### Activity
If a line in the listing carries the word "EXECUTIVE", return a copy of that line.

### Extracted records
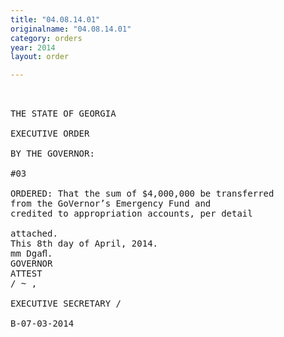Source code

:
 ```yaml
---
title: "04.08.14.01"
originalname: "04.08.14.01"
category: orders
year: 2014
layout: order

---
```

<pre>
 

THE STATE OF GEORGIA

EXECUTIVE ORDER

BY THE GOVERNOR:

#03

ORDERED: That the sum of $4,000,000 be transferred
from the GoVernor’s Emergency Fund and
credited to appropriation accounts, per detail

attached.
This 8th day of April, 2014.
mm Dgaﬂ.
GOVERNOR
ATTEST
/ ~ ,

EXECUTIVE SECRETARY /

B-07-03-2014

</pre>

### Exercise solution
EXECUTIVE ORDER
EXECUTIVE SECRETARY /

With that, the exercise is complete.